The converter’s performance is summarized and compared with other work in Table 8.1. This prototype experimentally verifies that by following the design methodology and techniques proposed in this work, both boundaries in efficiency and power density of the previous works in [6] and [7] can be achieved with an implementation in a current commercial process. At 79.76 % efficiency and 0.86 W/mm2, the proposed design could potentially be integrated into the same space as that already required for decoupling capacitors (as well as serve the same function) in a processor or SoC targeting mobile applications where the load operates at ~100 mW/mm2 . In fact, our recent work [20] demonstrated the efficient integration of a converter interfacing directly to a Li-ion battery and generating a ~1 V output in a standard 65 nm CMOS process. This further opens up the opportunity for mobile SoC’s to eliminate the need for external DC-DC converters completely.

Table 8.1 Comparison of recently published fully integrated SC converters

In order to expand the applicability of SC converters to even higher performance processors operating at ~1 W/mm2, the work reported in [19] utilizes ~200 fF/um2 deep trench capacitors and achieves 90 % efficiency at a power density of 2.185 W/mm2. This further experimentally verifies the benefit of high density capacitors in increasing efficiency and power density – as also predicted in Eq. 8.16 and Fig. 8.7. In fact, the analysis from Sect. 8.2 predicts that with 200 fF/μm2 deep trench capacitors and modern CMOS switches, an optimized SC design may achieve over 88 % efficiency for power densities up to 10 W/mm2. Thus, the application of the techniques outlined in this chapter along with existing high-density capacitor technologies appears promising in enabling the broad adoption of fully integrated SC converters for on-die power distribution and management.

5 Conclusions

As parallelism increases the number of cores integrated onto a chip, there is a clear need for fully integrated DC-DC converters to enable efficient on-die power management. With the availability of high density and high quality capacitors in existing CMOS processes, switched-capacitor DC-DC converters have gained significant interest as a cost-effective means of enabling such power management functionality.

The area required by a fully integrated SC DC-DC converter to deliver a certain amount of power to the load has direct implications on both cost and efficiency. This chapter therefore describes a methodology to predict and minimize the losses of such a converter operating at a given power density. The chapter further introduced a circuit and physical design strategy to enable topology reconfiguration and hence efficient generation of a wider range of output voltages.
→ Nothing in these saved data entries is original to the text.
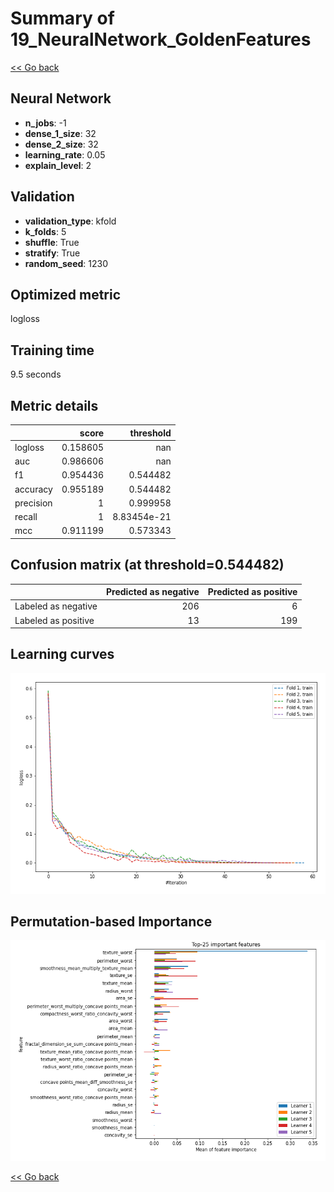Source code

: # Summary of 19_NeuralNetwork_GoldenFeatures

[<< Go back](../README.md)


## Neural Network
- **n_jobs**: -1
- **dense_1_size**: 32
- **dense_2_size**: 32
- **learning_rate**: 0.05
- **explain_level**: 2

## Validation
 - **validation_type**: kfold
 - **k_folds**: 5
 - **shuffle**: True
 - **stratify**: True
 - **random_seed**: 1230

## Optimized metric
logloss

## Training time

9.5 seconds

## Metric details
|           |    score |     threshold |
|:----------|---------:|--------------:|
| logloss   | 0.158605 | nan           |
| auc       | 0.986606 | nan           |
| f1        | 0.954436 |   0.544482    |
| accuracy  | 0.955189 |   0.544482    |
| precision | 1        |   0.999958    |
| recall    | 1        |   8.83454e-21 |
| mcc       | 0.911199 |   0.573343    |


## Confusion matrix (at threshold=0.544482)
|                     |   Predicted as negative |   Predicted as positive |
|:--------------------|------------------------:|------------------------:|
| Labeled as negative |                     206 |                       6 |
| Labeled as positive |                      13 |                     199 |

## Learning curves
![Learning curves](learning_curves.png)

## Permutation-based Importance
![Permutation-based Importance](permutation_importance.png)

[<< Go back](../README.md)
Measured results from a 32 nm SOI prototype confirm the methodology’s predictions of ~80 % efficiency at a power density of ~0.5–1 W/mm2 for a 2:1 step-down converter operating from a 2 V input and utilizing only MOS capacitors. Topology reconfiguration enables the converter to maintain >70 % efficiency for most of the output voltage range from 0.7 to ~1.15 V. Given that this performance was achieved in a standard CMOS process with no modifications or additions, these results illustrate that fully integrated switched-capacitor converters are indeed a promising candidate for low-cost but efficient power management on a per-core or per-functional unit basis.